[Data listing Boundary: Start]

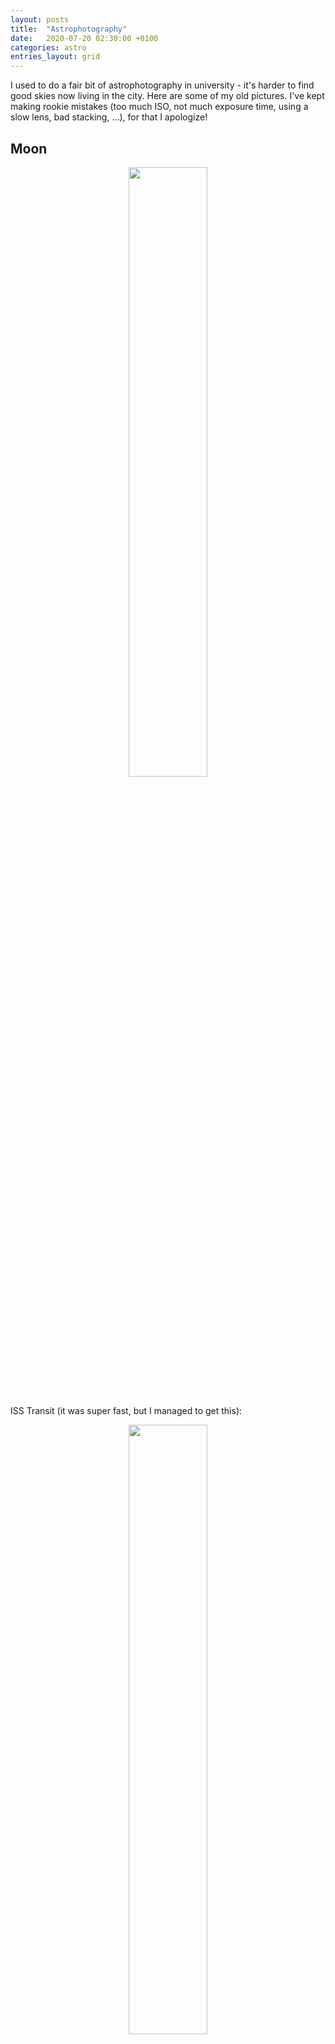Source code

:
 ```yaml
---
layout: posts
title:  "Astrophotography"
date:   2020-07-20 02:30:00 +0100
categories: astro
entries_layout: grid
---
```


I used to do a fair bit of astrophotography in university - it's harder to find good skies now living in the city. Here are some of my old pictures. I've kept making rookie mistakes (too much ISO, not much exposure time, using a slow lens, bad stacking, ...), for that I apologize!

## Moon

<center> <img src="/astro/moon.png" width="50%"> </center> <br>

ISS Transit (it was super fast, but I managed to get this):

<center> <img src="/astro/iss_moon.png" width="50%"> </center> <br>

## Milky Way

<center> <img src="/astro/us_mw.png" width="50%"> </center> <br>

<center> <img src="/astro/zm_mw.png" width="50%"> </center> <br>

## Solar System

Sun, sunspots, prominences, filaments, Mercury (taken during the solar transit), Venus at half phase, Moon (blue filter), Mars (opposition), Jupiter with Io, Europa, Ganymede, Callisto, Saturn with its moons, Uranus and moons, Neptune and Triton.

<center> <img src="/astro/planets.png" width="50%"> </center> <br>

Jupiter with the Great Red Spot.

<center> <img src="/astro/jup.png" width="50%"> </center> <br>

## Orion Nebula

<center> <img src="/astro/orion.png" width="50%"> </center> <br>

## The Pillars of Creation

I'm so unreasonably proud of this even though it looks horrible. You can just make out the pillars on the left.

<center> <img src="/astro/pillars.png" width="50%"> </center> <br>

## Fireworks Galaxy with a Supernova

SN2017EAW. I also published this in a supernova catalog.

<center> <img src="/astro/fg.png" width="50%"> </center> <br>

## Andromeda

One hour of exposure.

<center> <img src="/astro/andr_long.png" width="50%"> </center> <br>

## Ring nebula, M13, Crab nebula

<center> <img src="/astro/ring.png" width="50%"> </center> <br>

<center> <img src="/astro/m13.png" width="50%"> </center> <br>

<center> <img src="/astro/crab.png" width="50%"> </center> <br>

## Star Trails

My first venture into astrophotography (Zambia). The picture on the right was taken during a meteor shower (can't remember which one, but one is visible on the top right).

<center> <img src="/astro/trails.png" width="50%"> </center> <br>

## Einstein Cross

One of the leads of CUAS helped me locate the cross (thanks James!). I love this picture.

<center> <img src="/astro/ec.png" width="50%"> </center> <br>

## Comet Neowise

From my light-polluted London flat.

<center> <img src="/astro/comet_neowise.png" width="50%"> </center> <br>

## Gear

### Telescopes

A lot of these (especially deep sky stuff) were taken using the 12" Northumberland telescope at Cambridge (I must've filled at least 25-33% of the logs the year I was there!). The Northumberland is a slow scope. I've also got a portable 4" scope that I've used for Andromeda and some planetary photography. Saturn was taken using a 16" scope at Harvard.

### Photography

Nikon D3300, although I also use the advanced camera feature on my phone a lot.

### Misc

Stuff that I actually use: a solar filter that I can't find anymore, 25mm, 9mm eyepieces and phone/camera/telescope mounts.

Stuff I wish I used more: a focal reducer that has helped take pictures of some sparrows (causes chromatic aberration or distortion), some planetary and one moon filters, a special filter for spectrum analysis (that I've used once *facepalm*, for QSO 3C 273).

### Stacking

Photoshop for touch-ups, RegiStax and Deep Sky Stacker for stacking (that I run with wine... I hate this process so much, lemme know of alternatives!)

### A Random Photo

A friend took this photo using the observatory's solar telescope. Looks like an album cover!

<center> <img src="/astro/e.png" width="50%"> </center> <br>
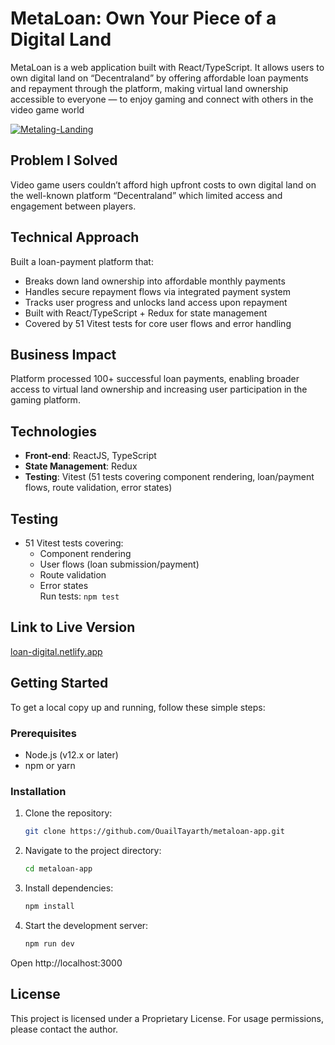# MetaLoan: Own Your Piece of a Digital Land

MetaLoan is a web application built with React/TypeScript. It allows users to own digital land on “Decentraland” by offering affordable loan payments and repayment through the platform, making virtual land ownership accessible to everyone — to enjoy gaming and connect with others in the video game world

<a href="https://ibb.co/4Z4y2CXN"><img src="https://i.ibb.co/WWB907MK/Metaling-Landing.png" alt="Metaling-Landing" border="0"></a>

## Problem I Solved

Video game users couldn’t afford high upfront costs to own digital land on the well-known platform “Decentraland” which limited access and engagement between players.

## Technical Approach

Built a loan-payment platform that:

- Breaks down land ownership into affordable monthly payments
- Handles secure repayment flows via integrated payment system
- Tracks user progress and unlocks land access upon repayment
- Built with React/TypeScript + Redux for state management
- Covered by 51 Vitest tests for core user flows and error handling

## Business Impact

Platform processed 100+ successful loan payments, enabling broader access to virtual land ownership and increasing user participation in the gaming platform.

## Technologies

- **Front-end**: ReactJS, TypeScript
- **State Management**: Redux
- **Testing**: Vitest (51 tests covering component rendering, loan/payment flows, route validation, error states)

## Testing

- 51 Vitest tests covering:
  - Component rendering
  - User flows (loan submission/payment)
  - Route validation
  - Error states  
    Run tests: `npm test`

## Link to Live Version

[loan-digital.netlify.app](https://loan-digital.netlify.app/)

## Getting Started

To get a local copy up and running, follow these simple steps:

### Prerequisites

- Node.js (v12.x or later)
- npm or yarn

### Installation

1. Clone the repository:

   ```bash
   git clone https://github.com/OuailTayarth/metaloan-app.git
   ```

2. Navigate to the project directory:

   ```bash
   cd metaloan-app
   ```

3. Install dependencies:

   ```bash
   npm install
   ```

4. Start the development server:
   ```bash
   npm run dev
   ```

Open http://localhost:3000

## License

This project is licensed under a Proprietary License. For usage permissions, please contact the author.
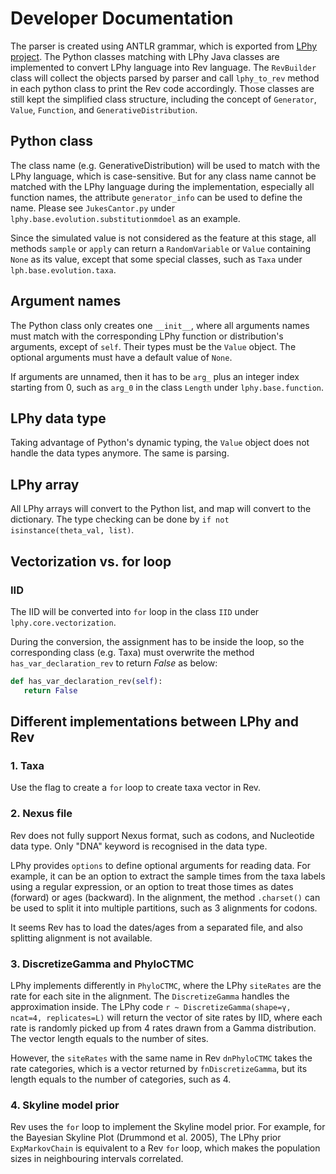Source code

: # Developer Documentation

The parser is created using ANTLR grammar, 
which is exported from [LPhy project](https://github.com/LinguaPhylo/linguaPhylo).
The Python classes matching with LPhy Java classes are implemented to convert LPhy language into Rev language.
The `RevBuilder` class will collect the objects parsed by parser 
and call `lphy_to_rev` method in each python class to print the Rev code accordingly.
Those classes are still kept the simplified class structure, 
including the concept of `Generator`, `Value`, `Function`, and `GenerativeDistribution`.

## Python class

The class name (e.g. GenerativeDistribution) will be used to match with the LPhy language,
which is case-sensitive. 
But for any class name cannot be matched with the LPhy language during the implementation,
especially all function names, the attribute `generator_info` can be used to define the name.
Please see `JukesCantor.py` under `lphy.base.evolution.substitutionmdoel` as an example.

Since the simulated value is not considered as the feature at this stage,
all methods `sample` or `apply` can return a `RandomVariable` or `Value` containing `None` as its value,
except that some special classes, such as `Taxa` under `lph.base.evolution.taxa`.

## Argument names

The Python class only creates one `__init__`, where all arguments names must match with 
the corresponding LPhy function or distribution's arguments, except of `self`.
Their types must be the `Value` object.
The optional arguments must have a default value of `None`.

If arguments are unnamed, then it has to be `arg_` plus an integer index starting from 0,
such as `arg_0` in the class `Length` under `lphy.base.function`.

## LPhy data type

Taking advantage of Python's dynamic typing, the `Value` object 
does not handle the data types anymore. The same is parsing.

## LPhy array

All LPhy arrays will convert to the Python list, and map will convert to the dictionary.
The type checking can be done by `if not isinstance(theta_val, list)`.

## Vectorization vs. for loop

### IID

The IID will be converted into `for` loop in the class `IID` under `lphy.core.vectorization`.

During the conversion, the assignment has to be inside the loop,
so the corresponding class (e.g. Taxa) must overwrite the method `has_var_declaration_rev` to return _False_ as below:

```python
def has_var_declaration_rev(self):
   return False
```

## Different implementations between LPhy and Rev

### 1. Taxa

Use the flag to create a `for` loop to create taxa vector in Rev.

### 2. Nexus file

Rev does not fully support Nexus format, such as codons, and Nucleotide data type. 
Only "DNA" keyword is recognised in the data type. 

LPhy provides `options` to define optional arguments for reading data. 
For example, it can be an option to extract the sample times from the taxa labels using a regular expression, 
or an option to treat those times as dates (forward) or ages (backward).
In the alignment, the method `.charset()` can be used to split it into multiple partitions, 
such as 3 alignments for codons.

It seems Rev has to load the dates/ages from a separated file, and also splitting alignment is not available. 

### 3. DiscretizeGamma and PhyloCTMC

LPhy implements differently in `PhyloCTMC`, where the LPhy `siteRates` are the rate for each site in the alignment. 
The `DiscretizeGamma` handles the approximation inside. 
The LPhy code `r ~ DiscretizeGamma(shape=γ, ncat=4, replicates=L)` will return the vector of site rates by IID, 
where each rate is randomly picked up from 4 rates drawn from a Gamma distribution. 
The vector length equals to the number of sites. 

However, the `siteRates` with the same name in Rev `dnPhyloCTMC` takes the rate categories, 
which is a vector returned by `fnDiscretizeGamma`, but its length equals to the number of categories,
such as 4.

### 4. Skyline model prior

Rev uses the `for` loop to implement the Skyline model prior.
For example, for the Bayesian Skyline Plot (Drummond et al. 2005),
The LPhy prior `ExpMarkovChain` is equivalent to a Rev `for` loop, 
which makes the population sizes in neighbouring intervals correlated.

[Data listing Boundary: End]

■ What is required
Among the entries above, locate the lines containing "## Einstein Cross" and "Stuff that I", and transcribe exactly those two lines and all lines between.

■ Task response
## Einstein Cross

One of the leads of CUAS helped me locate the cross (thanks James!). I love this picture.

<center> <img src="/astro/ec.png" width="50%"> </center> <br>

## Comet Neowise

From my light-polluted London flat.

<center> <img src="/astro/comet_neowise.png" width="50%"> </center> <br>

## Gear

### Telescopes

A lot of these (especially deep sky stuff) were taken using the 12" Northumberland telescope at Cambridge (I must've filled at least 25-33% of the logs the year I was there!). The Northumberland is a slow scope. I've also got a portable 4" scope that I've used for Andromeda and some planetary photography. Saturn was taken using a 16" scope at Harvard.

### Photography

Nikon D3300, although I also use the advanced camera feature on my phone a lot.

### Misc

Stuff that I actually use: a solar filter that I can't find anymore, 25mm, 9mm eyepieces and phone/camera/telescope mounts.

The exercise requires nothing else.